The Foster crew was all decked out in bright yellow shirts making them very visible throughout the huge fabric machine shed that was converted to a meeting place and dining hall with rows and rows of tables and chairs. Everyone could sit down to eat. There was plenty of food and pieces of pie and ice cream for everyone.
My next big event will be attending the IPM at Kemptville. I have written about IPM events for almost 40 years and have been very critical of some of them. I have also heaped praises to others. For example, the Lanark County IPM outside of Carleton Place in 2003 and the 2009 IPM in northern Ontario at Earlton were two that I gave good reviews. The one at Carleton Place had many very impressive displays of antiques.
But I also put advice memos in the columns for the organizers of the IPM. The 2019 Match held at Verner west of North Bay in West Nipissing was, sadly, a shadow of its former self. They were blessed with sunny and warm weather all week. But the grounds were terribly rough. I didn’t know hayfields could be that rough. There was a dead furrow running through the centre of one large tent. Uneven ground in a tent is a fall waiting to happen. I asked how young families pushing strollers with kids could enjoy a day walking on washboard type of ground.
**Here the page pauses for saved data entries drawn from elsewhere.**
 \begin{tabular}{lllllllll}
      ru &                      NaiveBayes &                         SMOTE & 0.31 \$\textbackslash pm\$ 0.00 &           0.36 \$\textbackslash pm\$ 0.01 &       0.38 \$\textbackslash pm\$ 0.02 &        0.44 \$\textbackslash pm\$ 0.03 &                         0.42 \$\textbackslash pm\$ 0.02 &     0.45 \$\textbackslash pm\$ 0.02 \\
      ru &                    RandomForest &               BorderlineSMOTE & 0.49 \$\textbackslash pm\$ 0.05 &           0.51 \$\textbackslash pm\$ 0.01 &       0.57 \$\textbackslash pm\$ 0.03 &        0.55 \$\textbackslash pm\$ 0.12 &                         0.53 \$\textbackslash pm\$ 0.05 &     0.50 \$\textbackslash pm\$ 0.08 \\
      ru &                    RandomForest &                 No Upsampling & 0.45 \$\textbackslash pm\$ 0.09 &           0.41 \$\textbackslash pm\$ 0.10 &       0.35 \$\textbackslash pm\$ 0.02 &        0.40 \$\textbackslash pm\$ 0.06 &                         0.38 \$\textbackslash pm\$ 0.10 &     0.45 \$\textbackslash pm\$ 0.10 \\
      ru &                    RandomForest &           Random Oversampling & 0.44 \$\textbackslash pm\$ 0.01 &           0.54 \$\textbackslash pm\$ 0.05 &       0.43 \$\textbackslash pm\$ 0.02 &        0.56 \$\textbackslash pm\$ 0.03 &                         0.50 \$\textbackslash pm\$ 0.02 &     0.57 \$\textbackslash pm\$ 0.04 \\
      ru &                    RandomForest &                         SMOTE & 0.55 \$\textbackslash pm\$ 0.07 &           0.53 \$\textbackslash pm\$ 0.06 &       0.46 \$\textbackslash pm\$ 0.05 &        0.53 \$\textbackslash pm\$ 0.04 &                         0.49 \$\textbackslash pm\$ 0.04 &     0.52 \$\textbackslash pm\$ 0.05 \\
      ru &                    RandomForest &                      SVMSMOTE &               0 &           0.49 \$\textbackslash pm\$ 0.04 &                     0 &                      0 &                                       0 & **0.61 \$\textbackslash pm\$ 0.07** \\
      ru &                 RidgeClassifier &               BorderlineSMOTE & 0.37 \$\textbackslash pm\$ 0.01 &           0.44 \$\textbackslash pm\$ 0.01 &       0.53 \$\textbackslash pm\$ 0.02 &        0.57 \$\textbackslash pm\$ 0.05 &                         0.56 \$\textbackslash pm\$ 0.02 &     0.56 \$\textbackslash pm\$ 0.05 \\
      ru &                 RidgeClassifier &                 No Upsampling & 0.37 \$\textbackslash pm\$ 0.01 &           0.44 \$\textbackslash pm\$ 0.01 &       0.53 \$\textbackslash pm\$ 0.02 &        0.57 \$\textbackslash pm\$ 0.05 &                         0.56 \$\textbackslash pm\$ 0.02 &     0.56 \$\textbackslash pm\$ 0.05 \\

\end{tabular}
My memo to the Ontario Plowman’s Association stated: Make sure the grounds are smooth and level. That’s important.
“Rough uneven fields at IPM give hayfields a bad name,”was the title of my column on the IPM event at Navan in 2001.
I wrote: “I have never seen hayfields as rough as those used for the tented city and parking fields at the IPM at Navan, Ontario….”
I also wrote this: “I put three rocks (they weren’t the only ones I picked) that I picked off the main dirt parade road (near the main stage known as Canada Place and Canada Way) in beside a tent and out of sight. After Mike Harris, Dalton McGuinty, Eugene Whelan, Brian Coburn, Bob Chiarelli and other important dignitaries drove by I wondered if I hadn’t picked up the road rocks someone could have thrown at Mike or Bob. That was probably unlikely because most farmers like Mike Harris and his government.”
I did give Navan a plus for their excellent antiques and historical sites.
At another IPM event my memo or advice to the IPM organizing committee was: Don’t flood the IPM with hundreds of school children on a school day.
And this one from a column: Don’t turn the IPM into a flea market.
In the 1990s, I was very critical of the portable toilets at IPM sites. They were often dirty and disgusting. I suggested they should be inspected and cleaned regularly during every day of the event, not just after 5 p.m. And so I’ve noticed that there is a cleaning crew going around to the porta-potties checking and cleaning them all day. Wonderful! Maybe the health department insisted on that too.
I’ve been critical of the IPM hours. Why does it close at 5 p.m.? That was maybe okay 40 years ago when a large segment of the population was involved in farming and they had to be back home to milk and do chores. But in recent years it’s mostly hobby farmers, retirees, RV trailer campers and school children who make up the crowds. Most people in the neighbourhood of an IPM work out and I’m sure many of them would go if it was open one evening — let’s say Friday night until 9 p.m.
I’ll see you at Kemptville!
Maynard van der Galien is a Renfrew-area farmer and a long-time columnist with Farmers Forum.